Почему-то Алёна была уверена: сбежать от Гордеева у неё не получится никогда в жизни. Он любит её и вряд ли отпустит по доброте душевной вот так запросто.

Да и как сбежишь…? Бежать, спасая Александру и принося тем самым в жертву будущее Арсения? Мальчик делал большие успехи в учёбе и был поистине счастлив – могла ли Алёна лишить его этого? Вот и оказалась она перед самым страшным в своей жизни выбором: либо сын, либо дочь.

О самой себе она давно не думала – да что и говорить, о собственных выгодах она вообще ни разу за прошедшие двадцать лет не думала, посвятив всю себя сначала дочери, а затем дочери и сыну. И вот пришлось выбирать между ними!

"Надо поговорить с ней! – рассуждала Алёна, измеряя шагами комнату. – Убедить быть благоразумной если не ради себя, то ради Сени!"

Арсений, надо отдать ему должное, живо встал на сторону сестры и больше не стремился в сыновья доброму дядюшке Ивану Кирилловичу, которого почти привык называть отцом. Благие намерения Гордеева обернулись кошмаром в тот день, когда он поднял руку на Александру, и Арсений с поразительной серьёзностью для ребёнка сказал, что не желает становиться сыном бесчестного человека. Вот оно мужество, вот он – железный стержень, тихоновская кровь, которую Алёна ещё пару дней назад назвала бы дурной, но не ныне.

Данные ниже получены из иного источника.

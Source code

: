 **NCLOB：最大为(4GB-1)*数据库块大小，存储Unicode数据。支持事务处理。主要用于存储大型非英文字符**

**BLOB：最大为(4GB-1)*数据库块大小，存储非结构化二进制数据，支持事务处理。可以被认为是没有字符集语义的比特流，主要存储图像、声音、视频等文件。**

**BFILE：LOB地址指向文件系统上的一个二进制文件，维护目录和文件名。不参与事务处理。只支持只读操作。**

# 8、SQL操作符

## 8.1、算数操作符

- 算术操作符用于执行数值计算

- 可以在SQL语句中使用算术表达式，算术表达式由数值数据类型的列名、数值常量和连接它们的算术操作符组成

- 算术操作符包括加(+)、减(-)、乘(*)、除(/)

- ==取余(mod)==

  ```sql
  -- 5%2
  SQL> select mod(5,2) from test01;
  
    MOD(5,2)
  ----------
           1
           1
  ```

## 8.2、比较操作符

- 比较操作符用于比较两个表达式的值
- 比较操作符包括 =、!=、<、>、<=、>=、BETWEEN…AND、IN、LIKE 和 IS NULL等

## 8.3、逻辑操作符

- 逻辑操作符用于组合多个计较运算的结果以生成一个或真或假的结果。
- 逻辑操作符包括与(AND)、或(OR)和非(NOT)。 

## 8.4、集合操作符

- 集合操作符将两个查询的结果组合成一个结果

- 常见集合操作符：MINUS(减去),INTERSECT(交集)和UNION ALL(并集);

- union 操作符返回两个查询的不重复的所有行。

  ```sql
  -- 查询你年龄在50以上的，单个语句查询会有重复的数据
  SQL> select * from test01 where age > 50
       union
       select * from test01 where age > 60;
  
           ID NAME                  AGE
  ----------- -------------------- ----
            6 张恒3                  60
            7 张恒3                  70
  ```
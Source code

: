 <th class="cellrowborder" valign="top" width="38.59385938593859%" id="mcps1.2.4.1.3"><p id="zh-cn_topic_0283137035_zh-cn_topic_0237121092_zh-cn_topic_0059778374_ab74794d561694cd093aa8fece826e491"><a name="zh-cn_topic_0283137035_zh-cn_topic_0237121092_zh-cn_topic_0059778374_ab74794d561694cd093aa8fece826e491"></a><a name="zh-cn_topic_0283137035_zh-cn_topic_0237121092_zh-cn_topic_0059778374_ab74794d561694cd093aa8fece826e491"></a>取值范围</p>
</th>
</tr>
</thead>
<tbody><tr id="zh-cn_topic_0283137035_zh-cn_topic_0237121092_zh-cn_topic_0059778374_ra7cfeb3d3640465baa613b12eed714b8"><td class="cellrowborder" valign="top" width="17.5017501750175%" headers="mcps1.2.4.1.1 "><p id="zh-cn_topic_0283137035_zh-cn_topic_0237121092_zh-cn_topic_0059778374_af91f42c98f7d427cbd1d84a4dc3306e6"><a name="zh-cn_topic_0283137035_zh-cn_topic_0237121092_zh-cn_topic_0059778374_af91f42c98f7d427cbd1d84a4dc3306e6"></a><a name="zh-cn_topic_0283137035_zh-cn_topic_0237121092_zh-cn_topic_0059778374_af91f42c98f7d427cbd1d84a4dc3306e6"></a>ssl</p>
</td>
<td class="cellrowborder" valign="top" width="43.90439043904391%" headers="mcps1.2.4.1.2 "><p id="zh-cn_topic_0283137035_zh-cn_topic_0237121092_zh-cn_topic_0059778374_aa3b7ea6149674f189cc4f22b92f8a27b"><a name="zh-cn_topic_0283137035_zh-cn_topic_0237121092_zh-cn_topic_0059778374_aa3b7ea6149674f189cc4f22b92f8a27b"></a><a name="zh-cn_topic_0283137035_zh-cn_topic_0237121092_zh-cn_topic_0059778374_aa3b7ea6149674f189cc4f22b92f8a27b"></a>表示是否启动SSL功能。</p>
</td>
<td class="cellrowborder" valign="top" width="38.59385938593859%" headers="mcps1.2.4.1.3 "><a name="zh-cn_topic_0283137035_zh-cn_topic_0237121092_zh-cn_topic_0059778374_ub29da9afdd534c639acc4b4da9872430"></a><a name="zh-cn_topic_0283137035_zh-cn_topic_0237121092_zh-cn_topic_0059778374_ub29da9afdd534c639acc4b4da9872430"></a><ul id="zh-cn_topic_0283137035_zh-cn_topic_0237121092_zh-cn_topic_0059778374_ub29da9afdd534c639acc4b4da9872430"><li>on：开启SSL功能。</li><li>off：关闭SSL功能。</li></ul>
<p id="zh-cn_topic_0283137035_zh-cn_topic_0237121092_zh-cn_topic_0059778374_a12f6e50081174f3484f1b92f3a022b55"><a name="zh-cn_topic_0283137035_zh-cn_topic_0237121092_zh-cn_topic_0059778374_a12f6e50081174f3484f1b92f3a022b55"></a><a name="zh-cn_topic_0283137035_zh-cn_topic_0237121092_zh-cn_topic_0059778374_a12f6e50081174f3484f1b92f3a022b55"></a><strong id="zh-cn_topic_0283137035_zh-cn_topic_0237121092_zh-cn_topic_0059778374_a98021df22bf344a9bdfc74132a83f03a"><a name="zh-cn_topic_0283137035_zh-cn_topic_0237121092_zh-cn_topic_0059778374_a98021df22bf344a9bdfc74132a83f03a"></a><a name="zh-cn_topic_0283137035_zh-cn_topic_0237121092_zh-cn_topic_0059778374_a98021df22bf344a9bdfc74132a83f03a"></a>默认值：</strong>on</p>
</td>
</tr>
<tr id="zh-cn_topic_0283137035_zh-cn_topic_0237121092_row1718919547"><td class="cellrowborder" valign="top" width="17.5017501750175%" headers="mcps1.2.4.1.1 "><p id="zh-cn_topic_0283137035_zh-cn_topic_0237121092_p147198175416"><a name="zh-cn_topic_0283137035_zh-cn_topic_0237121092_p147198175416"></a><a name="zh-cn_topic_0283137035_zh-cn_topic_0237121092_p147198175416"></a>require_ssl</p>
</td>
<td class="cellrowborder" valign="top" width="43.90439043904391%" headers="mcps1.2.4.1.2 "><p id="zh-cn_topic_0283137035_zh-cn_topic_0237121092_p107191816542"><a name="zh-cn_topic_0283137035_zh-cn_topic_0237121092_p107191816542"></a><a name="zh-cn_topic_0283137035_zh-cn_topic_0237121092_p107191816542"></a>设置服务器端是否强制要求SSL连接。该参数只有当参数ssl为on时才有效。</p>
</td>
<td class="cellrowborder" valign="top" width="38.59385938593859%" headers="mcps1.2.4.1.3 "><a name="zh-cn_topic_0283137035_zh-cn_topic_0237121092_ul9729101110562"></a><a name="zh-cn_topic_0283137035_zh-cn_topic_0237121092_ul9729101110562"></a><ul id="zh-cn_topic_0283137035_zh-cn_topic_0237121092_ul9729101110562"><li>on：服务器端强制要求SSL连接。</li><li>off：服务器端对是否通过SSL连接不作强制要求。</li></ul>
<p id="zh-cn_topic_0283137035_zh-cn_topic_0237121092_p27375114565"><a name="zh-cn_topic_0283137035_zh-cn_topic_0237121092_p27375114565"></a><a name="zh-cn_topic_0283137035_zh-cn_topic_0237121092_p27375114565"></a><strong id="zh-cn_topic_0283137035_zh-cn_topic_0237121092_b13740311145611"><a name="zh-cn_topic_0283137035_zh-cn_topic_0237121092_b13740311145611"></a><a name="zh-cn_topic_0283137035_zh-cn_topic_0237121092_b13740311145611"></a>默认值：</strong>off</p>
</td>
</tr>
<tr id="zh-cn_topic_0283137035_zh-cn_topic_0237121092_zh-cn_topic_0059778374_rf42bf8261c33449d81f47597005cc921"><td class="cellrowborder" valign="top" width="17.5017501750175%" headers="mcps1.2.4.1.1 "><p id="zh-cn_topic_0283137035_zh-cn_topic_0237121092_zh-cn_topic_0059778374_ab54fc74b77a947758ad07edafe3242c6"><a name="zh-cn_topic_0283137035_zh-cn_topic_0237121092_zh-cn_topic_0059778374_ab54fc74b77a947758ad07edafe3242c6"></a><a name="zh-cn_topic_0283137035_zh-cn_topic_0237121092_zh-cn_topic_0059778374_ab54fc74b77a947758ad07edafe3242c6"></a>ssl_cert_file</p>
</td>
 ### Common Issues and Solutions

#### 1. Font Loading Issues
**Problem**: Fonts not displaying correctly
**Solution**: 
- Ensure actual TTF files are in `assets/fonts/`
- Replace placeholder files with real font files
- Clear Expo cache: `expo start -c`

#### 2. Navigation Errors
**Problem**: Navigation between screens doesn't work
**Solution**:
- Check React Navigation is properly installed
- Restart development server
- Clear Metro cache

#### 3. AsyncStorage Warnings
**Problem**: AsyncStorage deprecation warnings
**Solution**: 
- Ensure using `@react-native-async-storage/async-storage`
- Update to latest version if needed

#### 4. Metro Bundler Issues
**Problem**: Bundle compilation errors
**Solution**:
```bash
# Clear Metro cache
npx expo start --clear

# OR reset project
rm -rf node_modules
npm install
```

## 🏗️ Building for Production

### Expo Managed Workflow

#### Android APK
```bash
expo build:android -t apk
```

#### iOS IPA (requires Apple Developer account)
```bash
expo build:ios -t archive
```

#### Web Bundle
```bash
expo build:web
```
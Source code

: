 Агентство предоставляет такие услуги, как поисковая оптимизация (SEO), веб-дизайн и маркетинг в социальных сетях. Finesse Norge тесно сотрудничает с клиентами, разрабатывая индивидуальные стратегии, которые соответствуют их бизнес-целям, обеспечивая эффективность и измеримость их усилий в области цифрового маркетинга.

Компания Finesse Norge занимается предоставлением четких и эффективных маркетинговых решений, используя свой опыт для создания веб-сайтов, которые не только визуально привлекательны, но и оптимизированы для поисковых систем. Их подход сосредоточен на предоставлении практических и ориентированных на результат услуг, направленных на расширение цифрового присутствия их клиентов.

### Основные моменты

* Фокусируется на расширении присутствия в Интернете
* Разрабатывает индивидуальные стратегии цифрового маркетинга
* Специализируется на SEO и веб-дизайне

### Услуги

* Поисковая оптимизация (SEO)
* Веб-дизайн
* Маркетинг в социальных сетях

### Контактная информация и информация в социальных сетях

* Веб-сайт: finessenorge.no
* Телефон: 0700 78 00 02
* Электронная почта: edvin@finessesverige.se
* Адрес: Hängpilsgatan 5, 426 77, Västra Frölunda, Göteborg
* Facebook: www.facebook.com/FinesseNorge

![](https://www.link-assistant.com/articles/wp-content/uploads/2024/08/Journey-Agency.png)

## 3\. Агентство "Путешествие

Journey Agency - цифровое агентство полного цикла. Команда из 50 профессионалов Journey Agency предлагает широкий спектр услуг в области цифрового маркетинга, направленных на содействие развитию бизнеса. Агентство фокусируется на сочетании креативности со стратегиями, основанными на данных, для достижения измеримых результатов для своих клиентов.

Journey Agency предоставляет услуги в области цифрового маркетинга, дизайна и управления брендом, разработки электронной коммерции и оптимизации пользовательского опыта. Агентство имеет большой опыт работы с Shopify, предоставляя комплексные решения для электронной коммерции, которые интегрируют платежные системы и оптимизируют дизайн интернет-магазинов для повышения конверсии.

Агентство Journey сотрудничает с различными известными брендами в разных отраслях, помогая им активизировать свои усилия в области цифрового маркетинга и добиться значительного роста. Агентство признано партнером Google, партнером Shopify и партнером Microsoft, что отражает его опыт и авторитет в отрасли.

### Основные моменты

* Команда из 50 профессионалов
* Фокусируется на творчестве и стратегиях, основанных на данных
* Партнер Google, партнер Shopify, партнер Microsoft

"Боже, что я наделала?!" – в сотый раз спрашивала она себя, и как раз на этой мысли рассуждения её оборвались из-за шума в прихожей. Гордеев вернулся? Почему-то Алёну обдало волной холода вперемешку с ужасом от этого предположения – она не хотела, она попросту боялась встречаться с этим человеком!

Но это оказалась Александра, её бедная дочь, вернувшаяся со званого вечера Эллы задолго до того, как было объявлено о его окончании. Алёна вышла встретить её сама и, отпустив горничную, лично приняла у дочери накидку. И спросила заботливо:

– Отчего ты так рано?

Саша не ответила. Ей и без того было тошно, а на Алёну она сердилась ещё и за то, что та настояла на возвращении на Остоженку после банкета, "чтобы я лично убедилась, что всё прошло хорошо". На самом деле, это скорее прозвучало как: "Чтобы я лично убедилась, что Авдеев не поедет следом за тобою в Марьину Рощу и не останется у тебя ночевать". Или, наоборот, убедиться, что Саша не поедет к нему на Калужскую? Ведь в последнее время Авдеев зачастил возить девушек к себе домой!

Не дождавшись ответа, Алёна взволнованно посмотрела на дочь, только теперь заметив, как она подавлена и бледна.

– Бог мой, Саша, что случилось? Ты плакала?

– Оставь меня в покое, мама, – тихо, но без малейшей злобы ответила Александра, отводя в сторону заботливо протянутые к ней руки. – Я устала и хочу спать. Разреши мне уйти в мою комнату.